PrintFullfilmentServiceは、DIを重視しています。理由は小ロット、急ぎの仕事に対応できるからです。
印刷ネット通販のワークフロー
同社は建物の倉庫を改造し、印刷工場を作り、空調装置、加湿装置を入れています。温度、湿度を刻々と点検しています。水なし印刷のポイントは温度、湿度管理を欠かさないことです。データを取ることで、スムーズに管理できます。
原価管理は、受注した品番ごと、お客様ごとのリストがあります。印刷通販を扱っているので、名刺だけということはありません。お客様は封筒、ノートパットなどを混合して注文します。あるものは早く、一方遅いものもあるので、管理しなければなりません。そこで「中間倉庫」を作っています。
中間倉庫は、工場にカメラを置いて、コンベアーで流れている品物が正常に流れているかをチェックしています。これらのソフトは全て自社で開発しています。
またサーバーは30秒ダウンするとバックアップがすぐ働いて立ち上がります。サーバーがダウンしていると仕事ができないので、重点的に投資して整備しています。
印刷ネット通販は、お店と変わりません。エプソンヘッドをつけた自社商品にTシャツを作るインキジェットプリンターを入れています。また桜井グラフィックシステムズのシルクスクリーン印刷機でIRとUVをつけたもので、乾燥しています。シルクスクリーンもCTPで製版しています。

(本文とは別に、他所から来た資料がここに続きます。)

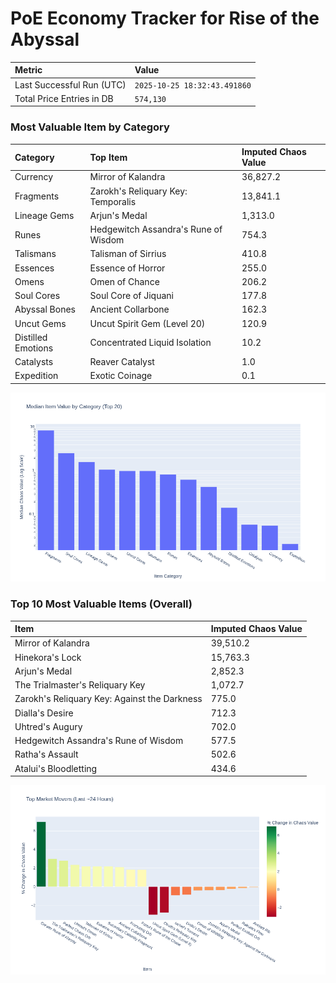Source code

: # PoE Economy Tracker for Rise of the Abyssal

<!-- START_MAINTENANCE -->
| Metric | Value |
|:---|:---|
| Last Successful Run (UTC) | `2025-10-25 18:32:43.491860` |
| Total Price Entries in DB | `574,130` |

<!-- END_MAINTENANCE -->

<!-- START_DATAFRAME_DEBUG -->
<!-- END_DATAFRAME_DEBUG -->

<!-- START_CATEGORY_ANALYSIS -->
### Most Valuable Item by Category
| Category | Top Item | Imputed Chaos Value |
| :--- | :--- | :--- |
| Currency | Mirror of Kalandra | 36,827.2 |
| Fragments | Zarokh's Reliquary Key: Temporalis | 13,841.1 |
| Lineage Gems | Arjun's Medal | 1,313.0 |
| Runes | Hedgewitch Assandra's Rune of Wisdom | 754.3 |
| Talismans | Talisman of Sirrius | 410.8 |
| Essences | Essence of Horror | 255.0 |
| Omens | Omen of Chance | 206.2 |
| Soul Cores | Soul Core of Jiquani | 177.8 |
| Abyssal Bones | Ancient Collarbone | 162.3 |
| Uncut Gems | Uncut Spirit Gem (Level 20) | 120.9 |
| Distilled Emotions | Concentrated Liquid Isolation | 10.2 |
| Catalysts | Reaver Catalyst | 1.0 |
| Expedition | Exotic Coinage | 0.1 |


![Category Analysis Chart](charts/category_analysis.png)
<!-- END_ANALYSIS -->

<!-- START_ANALYSIS -->
### Top 10 Most Valuable Items (Overall)
| Item | Imputed Chaos Value |
| :--- | :--- |
| Mirror of Kalandra | 39,510.2 |
| Hinekora's Lock | 15,763.3 |
| Arjun's Medal | 2,852.3 |
| The Trialmaster's Reliquary Key | 1,072.7 |
| Zarokh's Reliquary Key: Against the Darkness | 775.0 |
| Dialla's Desire | 712.3 |
| Uhtred's Augury | 702.0 |
| Hedgewitch Assandra's Rune of Wisdom | 577.5 |
| Ratha's Assault | 502.6 |
| Atalui's Bloodletting | 434.6 |


![Market Movers Chart](charts/market_movers.png)
<!-- END_ANALYSIS -->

印刷された用紙は名刺、はがきをスリッター加工し短冊にして、断裁機にかけます。スリッターと断裁機械の方が断裁精度が出てくれます。
日本の加工機械が多く導入されており、印刷機械はKBA社ですが、伊藤鉄工の断裁機、折機は正栄機械製作所のオリスター機を使っています。用紙は王子製紙のトップコートを使用し、名刺の角丸印刷機も入れています。

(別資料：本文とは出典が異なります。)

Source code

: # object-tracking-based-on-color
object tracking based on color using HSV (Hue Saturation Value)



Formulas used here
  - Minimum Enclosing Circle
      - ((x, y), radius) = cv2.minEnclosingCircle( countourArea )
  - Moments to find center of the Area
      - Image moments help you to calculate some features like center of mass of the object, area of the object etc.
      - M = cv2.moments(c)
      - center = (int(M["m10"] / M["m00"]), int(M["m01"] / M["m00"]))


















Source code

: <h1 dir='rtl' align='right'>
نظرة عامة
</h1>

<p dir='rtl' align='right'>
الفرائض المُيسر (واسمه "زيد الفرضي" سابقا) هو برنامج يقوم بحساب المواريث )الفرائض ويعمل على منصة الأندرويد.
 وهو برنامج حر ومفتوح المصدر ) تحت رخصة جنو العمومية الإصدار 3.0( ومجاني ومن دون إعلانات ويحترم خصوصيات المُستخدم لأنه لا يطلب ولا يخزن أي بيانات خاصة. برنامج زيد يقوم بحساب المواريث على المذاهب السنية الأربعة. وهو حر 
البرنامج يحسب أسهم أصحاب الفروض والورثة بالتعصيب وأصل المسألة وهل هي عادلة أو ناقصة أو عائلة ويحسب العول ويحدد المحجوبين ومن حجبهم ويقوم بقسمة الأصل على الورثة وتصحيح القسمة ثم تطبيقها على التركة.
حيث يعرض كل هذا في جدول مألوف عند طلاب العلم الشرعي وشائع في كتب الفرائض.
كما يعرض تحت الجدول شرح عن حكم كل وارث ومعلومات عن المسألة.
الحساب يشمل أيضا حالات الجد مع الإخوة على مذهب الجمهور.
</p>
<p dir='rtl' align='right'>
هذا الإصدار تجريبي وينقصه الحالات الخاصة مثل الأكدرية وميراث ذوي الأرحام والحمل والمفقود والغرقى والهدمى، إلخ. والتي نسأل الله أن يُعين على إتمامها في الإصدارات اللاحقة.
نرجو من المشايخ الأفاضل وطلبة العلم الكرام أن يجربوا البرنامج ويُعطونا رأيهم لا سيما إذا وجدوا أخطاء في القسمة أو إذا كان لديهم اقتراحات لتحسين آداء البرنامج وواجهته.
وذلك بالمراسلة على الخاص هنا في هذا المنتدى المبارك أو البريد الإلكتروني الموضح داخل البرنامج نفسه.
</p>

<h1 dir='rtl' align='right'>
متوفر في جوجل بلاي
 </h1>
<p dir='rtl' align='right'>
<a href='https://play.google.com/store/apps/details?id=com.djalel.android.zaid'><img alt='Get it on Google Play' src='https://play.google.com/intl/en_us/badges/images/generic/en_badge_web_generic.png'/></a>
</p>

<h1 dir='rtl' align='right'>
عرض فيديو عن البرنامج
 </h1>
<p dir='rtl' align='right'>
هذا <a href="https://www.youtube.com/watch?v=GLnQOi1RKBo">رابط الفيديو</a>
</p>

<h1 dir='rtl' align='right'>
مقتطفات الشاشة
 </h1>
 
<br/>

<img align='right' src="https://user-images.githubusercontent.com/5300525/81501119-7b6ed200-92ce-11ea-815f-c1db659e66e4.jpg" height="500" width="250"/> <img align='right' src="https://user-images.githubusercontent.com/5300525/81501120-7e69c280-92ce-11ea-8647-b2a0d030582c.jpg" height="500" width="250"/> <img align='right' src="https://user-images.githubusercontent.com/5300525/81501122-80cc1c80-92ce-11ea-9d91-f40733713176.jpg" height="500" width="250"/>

製品は一時的に、2階の中間倉庫で保管されます。注文が揃った段階で出荷されるわけですが、バーコードで管理し、混入を防いでいます。私は損紙はどのくらいか?と質問したところ「2.5%ある」という答えでした。刷り直して、流れの中に入れて作りなおした方が安いという考え方です。大阪で印刷ネット通販をされている方が参加されたのですが、「2.5%より当社の損紙は少ないのですが、0.5%に留めようとすると管理コストが莫大にかかってくる。このやり方は優れているのかもしれない」とおっしゃっていました。
OvernightPrint社は、印刷ネット通販を巨大なビジネスに成長させました。印刷ネット通販の成長には若手経営者のソフト・システム開発能力だけでなく、デジタル印刷機を使わない、物流の貿易地点に本社を持ってくるなど、今までにないやり方で、4年間で年商150億円を達成しています。日本の企業でそのまま同社のビジネスモデルをそのまま取り入れるのは困難ですが、取り入れられる部分は大いにあると思います。
ワークシェアリング、国内需要喚起と今までと違う経済の仕組みの構築を求められていますが、新時代はB2Cネット通販を助長すると思います。